Autophagic flux in Drosophila blood cells is negatively regulated by Gcn5

p62 (red) labeling the autophagy adaptor protein upon Hml-Gal4 mediated Gcn5 knockdown (B), or overexpression (C) as compared to wildtype (A). Atg8 (red), the autophagosomal marker upon Hml-Gal4 mediated Gcn5 knockdown (B’) or over-expression (C’) as compared to wildtype (A’). Nuclei were stained with DAPI (blue). Graphical representation of the p62 positive puncta/cell (D). Graphical representation of Atg8 positive puncta/cell (E). Values are mean ± SD, and asterisk marks statistically significant differences (***p<0.001; ****p<0.0001, Student’s t-test with Welch’s correction). Scale Bar: 20µm (A-E’).

Genetic and chemical ablation of autophagy leads to aberrant blood cell differentiation.

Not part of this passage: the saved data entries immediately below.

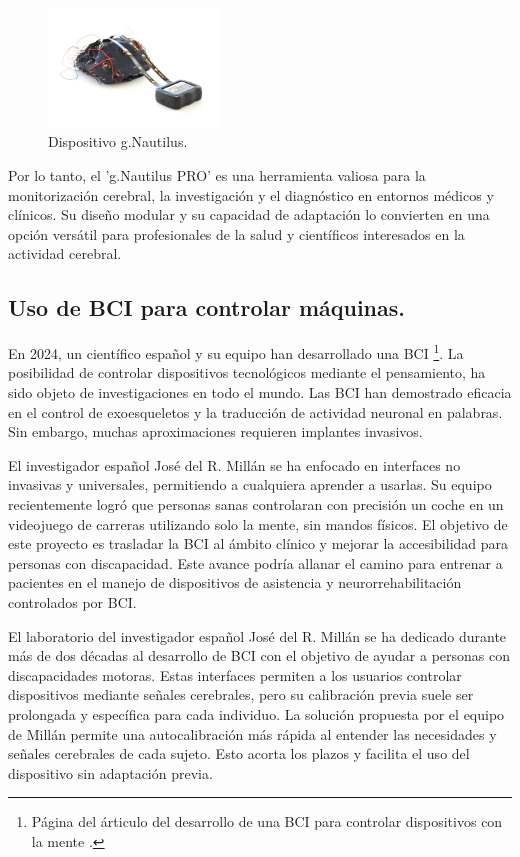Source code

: \begin{figure}[H]
    \centering
    \includegraphics[width=0.4\textwidth]{img/g.Nautilus.pdf}
    \caption{Dispositivo g.Nautilus.}
    \label{fig: g.Nautilus}
\end{figure}

Por lo tanto, el 'g.Nautilus PRO' es una herramienta valiosa para la monitorización cerebral, la investigación y el diagnóstico en entornos médicos y clínicos. Su diseño modular y su capacidad de adaptación lo convierten en una opción versátil para profesionales de la salud y científicos interesados en la actividad cerebral.

\subsection{Uso de BCI para controlar máquinas.}
En 2024, un científico español y su equipo han desarrollado una BCI \cite{ArticuloControlBCI}\footnote{Página del árticulo del desarrollo de una BCI para controlar dispositivos con la mente \cite{ArticuloControlBCI}.}. La posibilidad de controlar dispositivos tecnológicos mediante el pensamiento, ha sido objeto de investigaciones en todo el mundo. Las BCI han demostrado eficacia en el control de exoesqueletos y la traducción de actividad neuronal en palabras. Sin embargo, muchas aproximaciones requieren implantes invasivos.

El investigador español José del R. Millán se ha enfocado en interfaces no invasivas y universales, permitiendo a cualquiera aprender a usarlas. Su equipo recientemente logró que personas sanas controlaran con precisión un coche en un videojuego de carreras utilizando solo la mente, sin mandos físicos. El objetivo de este proyecto es trasladar la BCI al ámbito clínico y mejorar la accesibilidad para personas con discapacidad. Este avance podría allanar el camino para entrenar a pacientes en el manejo de dispositivos de asistencia y neurorrehabilitación controlados por BCI.

El laboratorio del investigador español José del R. Millán se ha dedicado durante más de dos décadas al desarrollo de BCI con el objetivo de ayudar a personas con discapacidades motoras. Estas interfaces permiten a los usuarios controlar dispositivos mediante señales cerebrales, pero su calibración previa suele ser prolongada y específica para cada individuo. La solución propuesta por el equipo de Millán permite una autocalibración más rápida al entender las necesidades y señales cerebrales de cada sujeto. Esto acorta los plazos y facilita el uso del dispositivo sin adaptación previa.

Plasmatocyte differentiation marked by P1 (red) upon tep4-Gal4 mediated knockdown of TFEB (C-C’), Atg8a (E-E’), Atg5 (G-G’), or Atg18 (I-I’) in the tep population (green) as compared to wildtype (A-A’). Crystal cell differentiation marked by Hnt (red) upon tep4-Gal4 mediated knockdown of TFEB (D-D’), Atg8a (F-F’), Atg5 (H-H’), or Atg18 (J-J’) in the tep population (green) as compared to wildtype (B-B’). Graphical representation of Plasmatocyte differentiation index upon knockdown of TFEB (n=33), Atg8a (n=28), Atg5 (n=24), or Atg18 (n=22) in the tep population, compared to the wildtype (n=22) (K). Graphical representation of Crystal cell numbers upon knockdown of TFEB (n=21), Atg8a (n=44), Atg5 (n=30), or Atg18 (n=58) in the tep population, compared to the wildtype (n=28) (L). Plasmatocyte differentiation (red) upon Chloroquine treatment (N) as compared to control (M). Crystal cell differentiation upon Chloroquine treatment (P) as compared to control (O). Graphical representation of Plasmatocyte Differentiation Index upon Chloroquine treatment (n=30), compared to control (n=25) (Q). Graphical representation of Crystal Cell numbers upon Chloroquine treatment (n=25), compared to control (n=31) (R). Nuclei are stained with DAPI (blue). n represents the number of individual primary lobes of the LG. Individual data points in the graphs represent individual primary lobes of the LG. Values are mean ± SD, and asterisk marks statistically significant differences (*p<0.05; ***p<0.001; ****p<0.0001, Student’s t- test with Welch’s correction). Scale Bar: 50µm (A-P).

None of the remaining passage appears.